Witajcie wieczorowo i jabłkowo
Po pierwsze: poczytałam o produkcji calvadosu, spodobało mi się ... ale tylko ostatni etap, czyli konsumpcja
Danusiu - dobry pomysł z tym "artystycznym" przycięciem jabłoni. Problem w tym, że jest tych jabłoni kilka, muszę policzyć, ale jedną na pewno bym przycięła
Dorotko - ciekawa jestem ile taki skup płaci za spady i wg jakiej jednostki kg czy tony?
Wandziu - ja już pogodziłam się z tym, że robię jakieś astronomiczne ilości przetworów. Dzieci chyba się muszą zestarzeć, żeby zacząć je robić
W ogrodzie coraz bardziej czuć jesień. Warzywnik pustoszeje (to akurat lubię). Zaczynam się powoli przymierzać do przesadzania roślinek, tym razem ma być na pewno dobrze, no i docelowo. Macie wątpliwości? Bo ja tak.
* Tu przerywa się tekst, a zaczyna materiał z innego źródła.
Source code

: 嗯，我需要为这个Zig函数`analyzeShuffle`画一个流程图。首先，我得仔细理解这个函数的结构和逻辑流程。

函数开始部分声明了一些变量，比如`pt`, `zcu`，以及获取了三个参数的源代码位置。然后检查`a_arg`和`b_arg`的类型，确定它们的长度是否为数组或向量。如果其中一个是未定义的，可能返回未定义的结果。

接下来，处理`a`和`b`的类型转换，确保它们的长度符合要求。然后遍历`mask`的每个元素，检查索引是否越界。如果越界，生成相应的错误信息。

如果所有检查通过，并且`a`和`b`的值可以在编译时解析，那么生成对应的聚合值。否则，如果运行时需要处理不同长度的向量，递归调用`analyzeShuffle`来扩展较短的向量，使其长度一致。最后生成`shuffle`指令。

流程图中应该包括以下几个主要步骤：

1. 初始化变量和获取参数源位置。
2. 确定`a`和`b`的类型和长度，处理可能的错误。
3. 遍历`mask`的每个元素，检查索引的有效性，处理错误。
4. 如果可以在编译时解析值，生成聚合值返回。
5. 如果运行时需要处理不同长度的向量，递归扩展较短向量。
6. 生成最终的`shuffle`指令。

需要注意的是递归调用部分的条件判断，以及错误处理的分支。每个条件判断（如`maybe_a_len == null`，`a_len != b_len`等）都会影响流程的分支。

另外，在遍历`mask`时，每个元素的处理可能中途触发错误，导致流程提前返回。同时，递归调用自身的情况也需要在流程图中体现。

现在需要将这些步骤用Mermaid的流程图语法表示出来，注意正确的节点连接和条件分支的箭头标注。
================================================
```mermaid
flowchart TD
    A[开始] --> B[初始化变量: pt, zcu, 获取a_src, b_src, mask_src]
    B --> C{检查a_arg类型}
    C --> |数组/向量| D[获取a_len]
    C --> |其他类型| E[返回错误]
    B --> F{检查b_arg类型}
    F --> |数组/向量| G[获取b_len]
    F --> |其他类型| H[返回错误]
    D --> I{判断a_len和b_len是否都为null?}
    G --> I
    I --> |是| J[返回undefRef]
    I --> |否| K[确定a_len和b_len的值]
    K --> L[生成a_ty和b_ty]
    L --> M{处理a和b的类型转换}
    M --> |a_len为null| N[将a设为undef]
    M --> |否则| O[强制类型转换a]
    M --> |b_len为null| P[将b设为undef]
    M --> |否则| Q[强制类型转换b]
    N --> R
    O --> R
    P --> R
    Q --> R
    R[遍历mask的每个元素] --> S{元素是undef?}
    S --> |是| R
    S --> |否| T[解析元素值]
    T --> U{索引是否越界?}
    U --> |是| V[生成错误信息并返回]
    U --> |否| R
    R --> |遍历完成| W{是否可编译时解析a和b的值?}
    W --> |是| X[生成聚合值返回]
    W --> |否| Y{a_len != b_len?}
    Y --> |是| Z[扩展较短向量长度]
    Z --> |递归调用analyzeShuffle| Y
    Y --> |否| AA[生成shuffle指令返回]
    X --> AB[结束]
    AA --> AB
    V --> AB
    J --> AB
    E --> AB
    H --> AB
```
Hortensje nadal pięknie kwitną i jak ja mam je przesadzać?
Anabelka mocno już przekwita, zastanawiam się, czy na fali przesadzania nie przenieść jej w jakieś zacienione miejsce. Ona jest "na pierwszej linii" palącego słońca.
Róże kwitną z różnym nasileniem. Najtrwalsze kwiaty ma Ulmer Münster. Nie potrafię dokładnie powiedzieć jak długo utrzymuje się kwiat, ale są to tygodnie

Ma tylko jedną wadę, nie można uchwycić jej koloru na zdjęciu.
Pięknie, bez najmniejszej przerwy kwitnie oczywiście Sahara (próbuję ukorzenić sadzonkę).
Pozostałe różnie. Na pochwałę zasługuje Caramella, mogłaby tylko ładniej przekwitać.
Zaskoczyła mnie (pozytywnie) Comte de Chambord posadzona wiosną. Jej pierwsze kwiaty nie były powalające, ale teraz pokazuje coraz to piękniejsze i cudownie pachnie.
First Lady - piękne kwiaty, nie lubi deszczu. Kwitnie praktycznie bez przerwy.
Rokoko - uważam ją za jedną z piękniejszych róż. Nie mam do niej większych zastrzeżeń.
Są to moje nawet nie oceny, a odczucia początkującej ogrodniczki.